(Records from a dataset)
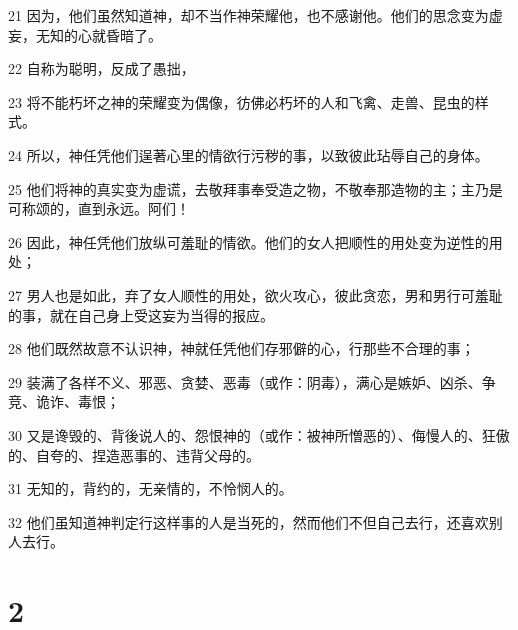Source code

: \par 21 因为，他们虽然知道神，却不当作神荣耀他，也不感谢他。他们的思念变为虚妄，无知的心就昏暗了。
\par 22 自称为聪明，反成了愚拙，
\par 23 将不能朽坏之神的荣耀变为偶像，彷佛必朽坏的人和飞禽、走兽、昆虫的样式。
\par 24 所以，神任凭他们逞著心里的情欲行污秽的事，以致彼此玷辱自己的身体。
\par 25 他们将神的真实变为虚谎，去敬拜事奉受造之物，不敬奉那造物的主；主乃是可称颂的，直到永远。阿们！
\par 26 因此，神任凭他们放纵可羞耻的情欲。他们的女人把顺性的用处变为逆性的用处；
\par 27 男人也是如此，弃了女人顺性的用处，欲火攻心，彼此贪恋，男和男行可羞耻的事，就在自己身上受这妄为当得的报应。
\par 28 他们既然故意不认识神，神就任凭他们存邪僻的心，行那些不合理的事；
\par 29 装满了各样不义、邪恶、贪婪、恶毒（或作：阴毒），满心是嫉妒、凶杀、争竞、诡诈、毒恨；
\par 30 又是谗毁的、背後说人的、怨恨神的（或作：被神所憎恶的）、侮慢人的、狂傲的、自夸的、捏造恶事的、违背父母的。
\par 31 无知的，背约的，无亲情的，不怜悯人的。
\par 32 他们虽知道神判定行这样事的人是当死的，然而他们不但自己去行，还喜欢别人去行。

\chapter{2}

Task to complete = All of the data is to be transcribed exactly, with images omitted.

Result =
Source code

: \par 21 因为，他们虽然知道神，却不当作神荣耀他，也不感谢他。他们的思念变为虚妄，无知的心就昏暗了。
\par 22 自称为聪明，反成了愚拙，
\par 23 将不能朽坏之神的荣耀变为偶像，彷佛必朽坏的人和飞禽、走兽、昆虫的样式。
\par 24 所以，神任凭他们逞著心里的情欲行污秽的事，以致彼此玷辱自己的身体。
\par 25 他们将神的真实变为虚谎，去敬拜事奉受造之物，不敬奉那造物的主；主乃是可称颂的，直到永远。阿们！
\par 26 因此，神任凭他们放纵可羞耻的情欲。他们的女人把顺性的用处变为逆性的用处；
\par 27 男人也是如此，弃了女人顺性的用处，欲火攻心，彼此贪恋，男和男行可羞耻的事，就在自己身上受这妄为当得的报应。
\par 28 他们既然故意不认识神，神就任凭他们存邪僻的心，行那些不合理的事；
\par 29 装满了各样不义、邪恶、贪婪、恶毒（或作：阴毒），满心是嫉妒、凶杀、争竞、诡诈、毒恨；
\par 30 又是谗毁的、背後说人的、怨恨神的（或作：被神所憎恶的）、侮慢人的、狂傲的、自夸的、捏造恶事的、违背父母的。
\par 31 无知的，背约的，无亲情的，不怜悯人的。
\par 32 他们虽知道神判定行这样事的人是当死的，然而他们不但自己去行，还喜欢别人去行。

\chapter{2}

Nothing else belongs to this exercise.